Published at 09:53 13 Apr 2018 by

We estimate that OPEC production fell m/m by 0.23 mb/d to 31.97 mb/d in March, matching March 2017, which was the lowest reading in 2017. This pushed compliance with the OPEC/non-OPEC deal up to an astonishing 171%.

Venezuela once again led the reductions, lower m/m by another 70 thousand b/d to 1.45 mb/d (649% compliance). Despite low domestic refinery runs, with PDVSA reported to be indefinitely closing three of its four refineries in late March, crude exports slipped m/m in March, which is consistent with serious underlying production issues. We have lowered our 2018 production estimate to 1.42 mb/d and still see downside risks to this figure. Algerian production fell m/m by 60 thousand b/d to 0.98 mb/d (218% compliance) due to planned maintenance, some of which continued into April, while Libyan production was lower m/m by 50 thousand b/d to 0.98 mb/d as the El Feel field remained offline throughout March. Angolan output fell by 40 thousand b/d to 1.57 mb/d (232% compliance), primarily due to natural declines, although undisclosed maintenance may have also played a part. Saudi Arabia trimmed its output by another 30 thousand b/d to 9.91 mb/d (131% compliance).
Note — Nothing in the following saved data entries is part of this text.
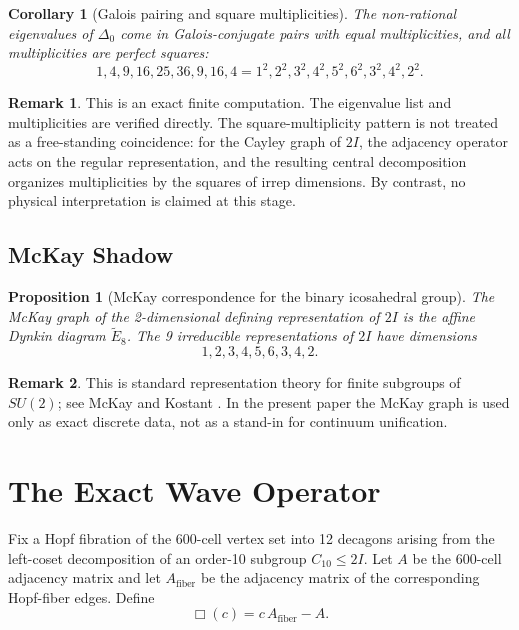 \documentclass[12pt,a4paper]{article}
\newtheorem{proposition}{Proposition}
\newtheorem{corollary}{Corollary}
\theoremstyle{definition}
\newtheorem{remark}{Remark}
\begin{document}
\begin{corollary}[Galois pairing and square multiplicities]
The non-rational eigenvalues of $\Delta_0$ come in Galois-conjugate pairs with
equal multiplicities, and all multiplicities are perfect squares:
\[
1,4,9,16,25,36,9,16,4 = 1^2,2^2,3^2,4^2,5^2,6^2,3^2,4^2,2^2.
\]
\end{corollary}

\begin{remark}
This is an exact finite computation.  The eigenvalue list and multiplicities
are verified directly.  The square-multiplicity pattern is not treated as a
free-standing coincidence: for the Cayley graph of $2I$, the adjacency operator
acts on the regular representation, and the resulting central decomposition
organizes multiplicities by the squares of irrep dimensions.  By contrast, no
physical interpretation is claimed at this stage.
\end{remark}

\subsection{McKay Shadow}

\begin{proposition}[McKay correspondence for the binary icosahedral group]
\label{prop:mckay_exact}
The McKay graph of the 2-dimensional defining representation of $2I$ is the affine Dynkin diagram $\widetilde{E}_8$.  The 9 irreducible representations of $2I$ have dimensions
\begin{equation}
1,2,3,4,5,6,3,4,2.
\end{equation}
\end{proposition}

\begin{remark}
This is standard representation theory for finite subgroups of $SU(2)$; see McKay and Kostant \cite{mckay1980,kostant1984}.  In the present paper the McKay graph is used only as exact discrete data, not as a stand-in for continuum unification.
\end{remark}

\section{The Exact Wave Operator}

Fix a Hopf fibration of the 600-cell vertex set into 12 decagons arising from the left-coset decomposition of an order-10 subgroup $C_{10}\le 2I$.  Let $A$ be the 600-cell adjacency matrix and let $A_{\mathrm{fiber}}$ be the adjacency matrix of the corresponding Hopf-fiber edges.  Define
\begin{equation}
\Box(c)=c\,A_{\mathrm{fiber}}-A.
\end{equation}
\end{document}
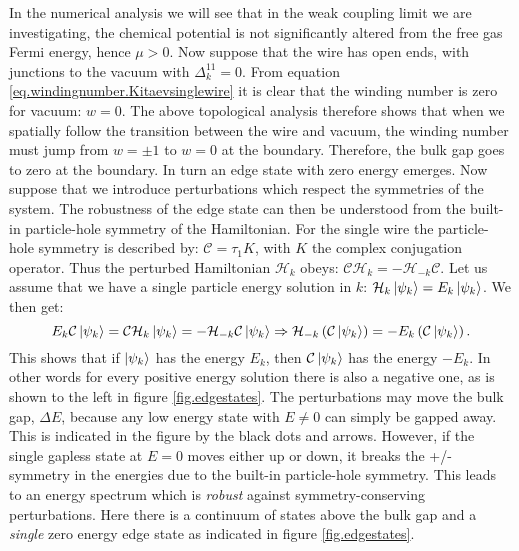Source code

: In the numerical analysis we will see that in the weak coupling limit we are investigating, the chemical potential is not significantly altered from the free gas Fermi energy, hence $\mu > 0$. Now suppose that the wire has open ends, with junctions to the vacuum with $\Delta^{11}_k = 0$. From equation \eqref{eq.windingnumber.Kitaevsinglewire} it is clear that the winding number is zero for vacuum: $w = 0$. The above topological analysis therefore shows that when we spatially follow the transition between the wire and vacuum, the winding number must jump from $w = \pm 1$ to $w = 0$ at the boundary. Therefore, the bulk gap goes to zero at the boundary. In turn an edge state with zero energy emerges. Now suppose that we introduce perturbations which respect the symmetries of the system. The robustness of the edge state can then be understood from the built-in particle-hole symmetry of the Hamiltonian. For the single wire the particle-hole symmetry is described by: $\mathcal{C} = \tau_1 K$, with $K$ the complex conjugation operator. Thus the perturbed Hamiltonian $\mathcal{H}_k$ obeys: $\mathcal{C}\mathcal{H}_{k} = -\mathcal{H}_{-k}\mathcal{C}$. Let us assume that we have a single particle energy solution in $k$: $\mathcal{H}_{k}\ket{\psi_k} = E_k\ket{\psi_k}$. We then get:
\begin{equation}
E_k\mathcal{C}\ket{\psi_k} = \mathcal{C}\mathcal{H}_{k}\ket{\psi_k} = -\mathcal{H}_{-k}\mathcal{C}\ket{\psi_k} \Rightarrow \mathcal{H}_{-k}\left(\mathcal{C}\ket{\psi_k}\right) = -E_k\left(\mathcal{C}\ket{\psi_k}\right).
\end{equation}
This shows that if $\ket{\psi_k}$ has the energy $E_k$, then $\mathcal{C}\ket{\psi_k}$ has the energy $-E_k$. In other words for every positive energy solution there is also a negative one, as is shown to the left in figure \ref{fig.edgestates}. The perturbations may move the bulk gap, $\Delta E$, because any low energy state with $E \neq 0 $ can simply be gapped away. This is indicated in the figure by the black dots and arrows. However, if the single gapless state at $E = 0$ moves either up or down, it breaks the +/- symmetry in the energies due to the built-in particle-hole symmetry. This leads to an energy spectrum which is \textit{robust} against symmetry-conserving perturbations. Here there is a continuum of states above the bulk gap and a \textit{single} zero energy edge state as indicated in figure \ref{fig.edgestates}. 


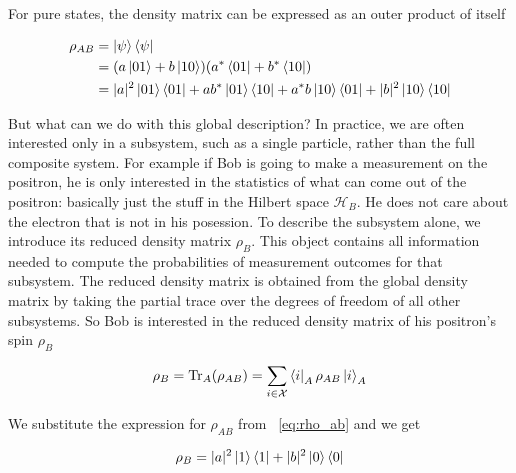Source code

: \documentclass[11pt,a4paper]{article}
\begin{document}
For pure states, the density matrix can be expressed as an outer product of itself

\begin{align}
\rho_{AB}
&= \ket{\psi}\bra{\psi} \\
&= (a\ket{01} + b\ket{10})
   (a^*\bra{01} + b^*\bra{10}) \\
&= |a|^2 \ket{01}\bra{01}
 + ab^* \ket{01}\bra{10}
 + a^*b \ket{10}\bra{01}
 + |b|^2 \ket{10}\bra{10}
\label{eq:rho_ab}
\end{align}

But what can we do with this global description? In practice, we are often interested only in a
subsystem, such as a single particle, rather than the full composite system. For example if Bob
is going to make a measurement on the positron, he is only interested in the statistics of what
can come out of the positron: basically just the stuff in the Hilbert space $\mathcal{H}_B$.
He does not care about the electron that is not in his posession.
To describe the subsystem alone, we introduce its reduced density matrix $\rho_{B}$. This object contains
all information needed to compute the probabilities of measurement outcomes for that subsystem.
The reduced density matrix is obtained from the global density matrix by taking the
partial trace over the degrees of freedom of all other subsystems. So Bob is interested
in the reduced density matrix of his positron's spin $\rho_{B}$

\begin{equation}
    \rho_{B} = \mathrm{Tr}_{A}(\rho_{AB}) = \sum_{i \in \mathcal{X}} \bra{i}_A\rho_{AB}\ket{i}_A
\end{equation}

We substitute the expression for $\rho_{AB}$ from ~\eqref{eq:rho_ab} and we get

\begin{equation}
    \rho_{B} = |a|^2 \ket{1}\bra{1} + |b|^2 \ket{0}\bra{0}
\label{eq:rho_b}
\end{equation}
\end{document}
The UAE registered the biggest m/m gain, up by 40 thousand b/d to 2.85 mb/d (117% compliance) as upstream maintenance eased. Iraq increased output by 20 thousand b/d to 4.39 mb/d (81% compliance) as around 50 thousand b/d of production from fields around Kirkuk resumed mid-month. Various reports had suggested various pieces of maintenance at the southern terminals might constrain exports, and hence limit production, in April. However, the latest indications are that work on one of the 0.9 mb/d SPMs has been delayed until May/June and a new offshore pipeline from the Fao terminal is now complete. The 0.35 mb/d Khor al-Amaya terminal has been out of action since a leak in late February and the new pipeline should replace a heavily-corroded old one, allowing exports to resume. Unless the maintenance schedule changes again, we do not expect it to cut southern exports, although the new pipeline may not allow volumes to rise much beyond 3.5 mb/d as other infrastructure constraints persist.

The average of third-party estimates we collect shows OPEC output falling by 0.18 mb/d to 32.07 mb/d, raising compliance to 160%. Differences were limited, although third parties show a smaller m/m decline of 40 thousand b/d in Algerian output to 1.01 mb/d (158% compliance).

We expect OPEC production to remain broadly flat m/m in April. Beyond that, Saudi Arabia has said it will continue to constrain exports in May, suggesting it will keep production below 10 mb/d, and, as noted, there is also downside risk unless the pace of Venezuelan declines eases.